El punto de partida: deducibilidad en el Impuesto de Sociedades
Antes de calcular cuánto pagar, hay que asegurarse de que esa retribución sea deducible. El art. 15.f de la Ley 27/2014, del Impuesto sobre Sociedades, establece que no son deducibles las retribuciones a los administradores por el ejercicio de sus funciones de alta dirección cuando no estén previstas en los estatutos sociales.
El Tribunal Supremo consolidó esta interpretación en su sentencia de 26 de febrero de 2018 (caso Mahou y acumuladas), conocida como “doctrina Mahou”: para que la retribución del administrador sea gasto deducible, los estatutos deben mencionar de forma expresa el cargo retribuido y establecer el importe o un sistema determinable para calcularlo.

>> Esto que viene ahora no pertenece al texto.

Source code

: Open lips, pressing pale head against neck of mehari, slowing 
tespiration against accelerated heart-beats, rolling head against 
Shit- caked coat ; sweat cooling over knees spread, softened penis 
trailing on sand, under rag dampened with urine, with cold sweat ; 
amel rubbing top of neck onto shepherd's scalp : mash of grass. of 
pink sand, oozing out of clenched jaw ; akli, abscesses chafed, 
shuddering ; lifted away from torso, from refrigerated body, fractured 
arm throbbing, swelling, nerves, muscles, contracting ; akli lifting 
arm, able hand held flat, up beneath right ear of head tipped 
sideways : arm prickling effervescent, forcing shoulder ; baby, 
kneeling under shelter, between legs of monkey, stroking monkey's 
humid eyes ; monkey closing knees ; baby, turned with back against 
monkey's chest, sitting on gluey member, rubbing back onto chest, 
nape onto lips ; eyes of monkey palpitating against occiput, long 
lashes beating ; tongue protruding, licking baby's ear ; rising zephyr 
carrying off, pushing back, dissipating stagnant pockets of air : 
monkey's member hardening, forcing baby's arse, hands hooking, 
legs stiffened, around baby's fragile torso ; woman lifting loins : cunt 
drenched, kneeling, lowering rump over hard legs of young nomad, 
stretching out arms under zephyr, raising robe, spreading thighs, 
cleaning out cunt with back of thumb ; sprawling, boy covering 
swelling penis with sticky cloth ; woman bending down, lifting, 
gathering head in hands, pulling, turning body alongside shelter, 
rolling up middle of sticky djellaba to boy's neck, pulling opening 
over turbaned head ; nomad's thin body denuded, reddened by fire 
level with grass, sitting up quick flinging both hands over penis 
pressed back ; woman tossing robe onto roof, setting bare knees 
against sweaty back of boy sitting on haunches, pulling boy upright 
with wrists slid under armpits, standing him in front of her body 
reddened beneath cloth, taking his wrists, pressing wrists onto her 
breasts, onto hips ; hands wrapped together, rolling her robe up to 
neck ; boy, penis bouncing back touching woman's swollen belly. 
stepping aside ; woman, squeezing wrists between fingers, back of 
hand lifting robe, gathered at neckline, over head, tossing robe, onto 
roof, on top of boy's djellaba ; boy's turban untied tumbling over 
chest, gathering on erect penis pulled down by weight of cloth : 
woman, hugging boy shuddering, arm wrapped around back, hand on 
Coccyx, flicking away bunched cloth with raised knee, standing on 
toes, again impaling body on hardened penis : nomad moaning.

Las consecuencias prácticas son importantes:
- Si los estatutos dicen que el cargo de administrador es gratuito y se abona un sueldo, ese sueldo no es deducible en IS aunque sea razonable y esté a precio de mercado.
- Si los estatutos prevén retribución pero no fijan el importe ni el sistema de cálculo, la deducibilidad es discutida.
- La retribución deducible es solo la correspondiente a las funciones propias del cargo de administrador, no la retribución laboral por otras funciones.
La solución es modificar los estatutos antes de empezar a cobrar: escritura pública ante notario, inscripción en el Registro Mercantil y redacción precisa del sistema de determinación de la retribución. El coste de esta operación —entre €500 y €1.500 en honorarios notariales y registrales— es mínimo comparado con el ahorro fiscal que habilita.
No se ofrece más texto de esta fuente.